[RECORDS SUPPLIED]

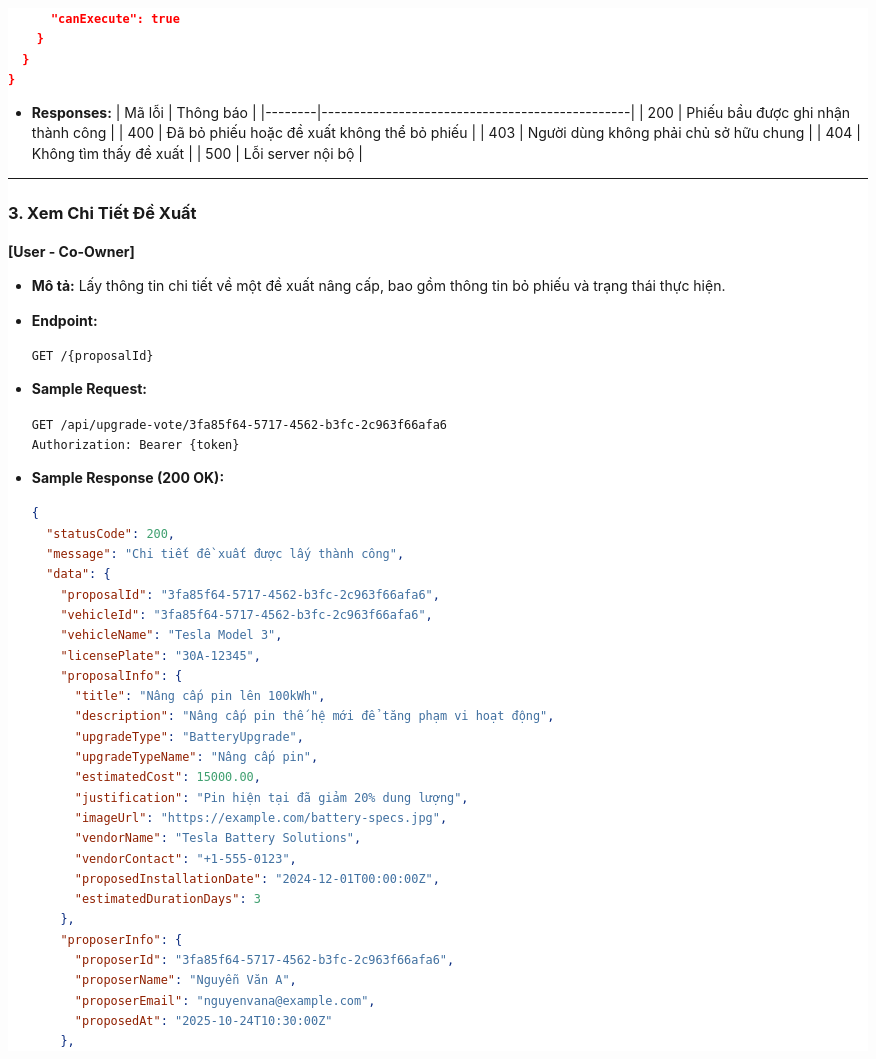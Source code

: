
   ```json
        "canExecute": true
      }
    }
  }
  ```

- **Responses:**
  | Mã lỗi | Thông báo                                      |
  |--------|------------------------------------------------|
  | 200    | Phiếu bầu được ghi nhận thành công            |
  | 400    | Đã bỏ phiếu hoặc đề xuất không thể bỏ phiếu   |
  | 403    | Người dùng không phải chủ sở hữu chung        |
  | 404    | Không tìm thấy đề xuất                        |
  | 500    | Lỗi server nội bộ                            |

---

### 3. Xem Chi Tiết Đề Xuất
**[User - Co-Owner]**

- **Mô tả:**
  Lấy thông tin chi tiết về một đề xuất nâng cấp, bao gồm thông tin bỏ phiếu và trạng thái thực hiện.

- **Endpoint:**
  ```
  GET /{proposalId}
  ```

- **Sample Request:**
  ```
  GET /api/upgrade-vote/3fa85f64-5717-4562-b3fc-2c963f66afa6
  Authorization: Bearer {token}
  ```

- **Sample Response (200 OK):**
  ```json
  {
    "statusCode": 200,
    "message": "Chi tiết đề xuất được lấy thành công",
    "data": {
      "proposalId": "3fa85f64-5717-4562-b3fc-2c963f66afa6",
      "vehicleId": "3fa85f64-5717-4562-b3fc-2c963f66afa6",
      "vehicleName": "Tesla Model 3",
      "licensePlate": "30A-12345",
      "proposalInfo": {
        "title": "Nâng cấp pin lên 100kWh",
        "description": "Nâng cấp pin thế hệ mới để tăng phạm vi hoạt động",
        "upgradeType": "BatteryUpgrade",
        "upgradeTypeName": "Nâng cấp pin",
        "estimatedCost": 15000.00,
        "justification": "Pin hiện tại đã giảm 20% dung lượng",
        "imageUrl": "https://example.com/battery-specs.jpg",
        "vendorName": "Tesla Battery Solutions",
        "vendorContact": "+1-555-0123",
        "proposedInstallationDate": "2024-12-01T00:00:00Z",
        "estimatedDurationDays": 3
      },
      "proposerInfo": {
        "proposerId": "3fa85f64-5717-4562-b3fc-2c963f66afa6",
        "proposerName": "Nguyễn Văn A",
        "proposerEmail": "nguyenvana@example.com",
        "proposedAt": "2025-10-24T10:30:00Z"
      },
  ```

[/RECORDS SUPPLIED]

=== WHAT THIS TASK INVOLVES ===
Give the records a second time exactly, keeping the images out.

=== ANSWER SECTION ===
Source code

:
   ```json
        "canExecute": true
      }
    }
  }
  ```

- **Responses:**
  | Mã lỗi | Thông báo                                      |
  |--------|------------------------------------------------|
  | 200    | Phiếu bầu được ghi nhận thành công            |
  | 400    | Đã bỏ phiếu hoặc đề xuất không thể bỏ phiếu   |
  | 403    | Người dùng không phải chủ sở hữu chung        |
  | 404    | Không tìm thấy đề xuất                        |
  | 500    | Lỗi server nội bộ                            |

---

### 3. Xem Chi Tiết Đề Xuất
**[User - Co-Owner]**

- **Mô tả:**
  Lấy thông tin chi tiết về một đề xuất nâng cấp, bao gồm thông tin bỏ phiếu và trạng thái thực hiện.

- **Endpoint:**
  ```
  GET /{proposalId}
  ```

- **Sample Request:**
  ```
  GET /api/upgrade-vote/3fa85f64-5717-4562-b3fc-2c963f66afa6
  Authorization: Bearer {token}
  ```

- **Sample Response (200 OK):**
  ```json
  {
    "statusCode": 200,
    "message": "Chi tiết đề xuất được lấy thành công",
    "data": {
      "proposalId": "3fa85f64-5717-4562-b3fc-2c963f66afa6",
      "vehicleId": "3fa85f64-5717-4562-b3fc-2c963f66afa6",
      "vehicleName": "Tesla Model 3",
      "licensePlate": "30A-12345",
      "proposalInfo": {
        "title": "Nâng cấp pin lên 100kWh",
        "description": "Nâng cấp pin thế hệ mới để tăng phạm vi hoạt động",
        "upgradeType": "BatteryUpgrade",
        "upgradeTypeName": "Nâng cấp pin",
        "estimatedCost": 15000.00,
        "justification": "Pin hiện tại đã giảm 20% dung lượng",
        "imageUrl": "https://example.com/battery-specs.jpg",
        "vendorName": "Tesla Battery Solutions",
        "vendorContact": "+1-555-0123",
        "proposedInstallationDate": "2024-12-01T00:00:00Z",
        "estimatedDurationDays": 3
      },
      "proposerInfo": {
        "proposerId": "3fa85f64-5717-4562-b3fc-2c963f66afa6",
        "proposerName": "Nguyễn Văn A",
        "proposerEmail": "nguyenvana@example.com",
        "proposedAt": "2025-10-24T10:30:00Z"
      },
  ```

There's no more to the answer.